Capítulo 21 [LOST IN HELL]

2018-06-24/26
Between Heaven And Hell
[Lost in hell]
CAPÍTULO 21
La noche había caído cuando Jaejoong condujo hasta la mansión Kim con la intención de hablar con su padre. Saludó a la abuela Suk Won, y después de una pequeña conversación de cortesía, le pidió a su padre que hablaran en la biblioteca del recinto.
–¿Por qué no llamaste para avisar que venías? –Shin Hyo sonrió –Deberíamos ir a cenar uno de estos días.
–Estoy ocupado, tengo mucho trabajo.
–Ya veo. –Deshizo su sonrisa hasta terminar haciendo una mueca. –Estás ocupado investigando cosas sin sentido.
–¿Cosas sin sentido?
–Sé lo que estás haciendo –negó con la cabeza –investigando a tu propio padre.
Jaejoong enarcó una ceja, ¿cómo era que un tema de alta confidencialidad era algo de lo que su padre estaba enterado?
–¿Cómo sabes eso? –Se animó a preguntar al fin.
–¿Sigues siendo tan ingenuo? ¿O acaso olvidas quién soy y cuál es mi posición?
Jaejoong sabía que aunque fuera el presidente del Senado, incluso para él eso era un tema confidencia, ¿qué tanto sabía Kim Shin Hyo?
–Estoy investigando un grave caso de corrupción que se extiende por todas partes…. y estás implicado, indirectamente por ahora. –Se encogió de hombros.
–¿Por ahora? ¿Qué insinúas?
–Papá…
–Adelante.

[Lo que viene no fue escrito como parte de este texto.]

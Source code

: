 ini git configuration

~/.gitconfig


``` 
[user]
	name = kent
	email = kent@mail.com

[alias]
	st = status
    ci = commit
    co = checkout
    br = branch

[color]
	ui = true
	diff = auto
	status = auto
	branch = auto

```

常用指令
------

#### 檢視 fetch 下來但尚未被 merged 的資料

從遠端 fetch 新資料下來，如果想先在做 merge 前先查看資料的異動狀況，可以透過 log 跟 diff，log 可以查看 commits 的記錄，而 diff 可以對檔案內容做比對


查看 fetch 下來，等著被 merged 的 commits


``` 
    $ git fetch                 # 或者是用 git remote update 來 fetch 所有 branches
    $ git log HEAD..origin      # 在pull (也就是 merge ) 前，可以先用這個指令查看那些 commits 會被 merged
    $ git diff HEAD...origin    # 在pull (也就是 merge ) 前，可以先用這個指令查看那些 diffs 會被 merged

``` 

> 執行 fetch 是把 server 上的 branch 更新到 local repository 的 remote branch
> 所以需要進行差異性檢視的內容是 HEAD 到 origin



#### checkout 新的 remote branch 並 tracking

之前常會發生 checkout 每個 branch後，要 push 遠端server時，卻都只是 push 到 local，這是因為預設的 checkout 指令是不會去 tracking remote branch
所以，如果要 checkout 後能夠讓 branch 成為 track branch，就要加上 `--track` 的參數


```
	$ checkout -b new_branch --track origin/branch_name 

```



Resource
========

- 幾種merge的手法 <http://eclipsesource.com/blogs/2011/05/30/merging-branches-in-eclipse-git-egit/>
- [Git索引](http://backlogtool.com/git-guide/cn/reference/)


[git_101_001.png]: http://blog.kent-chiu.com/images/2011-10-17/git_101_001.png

Puedes investigar tanto como quieras, no tengo nada que ocultar.
–¿Estás completamente seguro de eso?
–¿Lo dudas acaso?
Jaejoong suspiró largamente, su padre siempre lo hacía sentir frustrado.
–¿Por qué llamaste tantas veces al juez Kang horas antes de su muerte?
El viejo enarcó una ceja. ¿Qué pretendía su hijo?
–Ya se lo dije a la Detective Niiummy, sólo algunas cuestiones personales, estaba preocupado por su salud. –Le restó importancia. –¿Pero eso qué tiene que ver contigo?
–Papá…
–Ya sea esto o aquello, deja de investigar cosas innecesarias y sin sentido. Me decepciona bastante que me veas como un criminal.
–Yo no he dicho eso.
–¿Ah, no? ¿Investigar a tu propio padre te parece poco?
–Eres tú quien está implicado.
–Basta, mocoso. Que no se te olvide con quién estás tratando. Y mejor prepárate para ser el sucesor de la Corporación Kim.
–Te lo he dicho antes y te lo diré hora: no estoy interesado en heredar esa corporación.
–¡Jaejoong!
–Sea lo que sea que estés ocultando, al final la verdad será revelada. Nunca olvides eso. –Sentenció, dándose media vuelta para finalizar la conversación.
–Seguramente es ese tipo Jung Yunho que te ha metido ideas en la cabeza ahora que ambos andan metiendo las narices donde no deben, ¿no es así?–Jaejoong se giró lentamente, encarando a su padre otra vez –nunca me gustó ese muchacho –seguía bufando Shin Hyo –nunca me gustó esa mirada suya tan altiva.
–¿Qué tiene que ver Yunho con esto?
–También te lo dije antes y te lo diré ahora: no quiero que te relaciones con ese tipo.

Aquel momento con el que siempre he soñado, ha sido partido.
Todos aquellos que pensé que se quedarían a mi lado…
Se han ido, y me han dejado solo. Dándome la espalda.
Estaba lleno de soledad y cicatrices, pero entonces, llegaste a mí.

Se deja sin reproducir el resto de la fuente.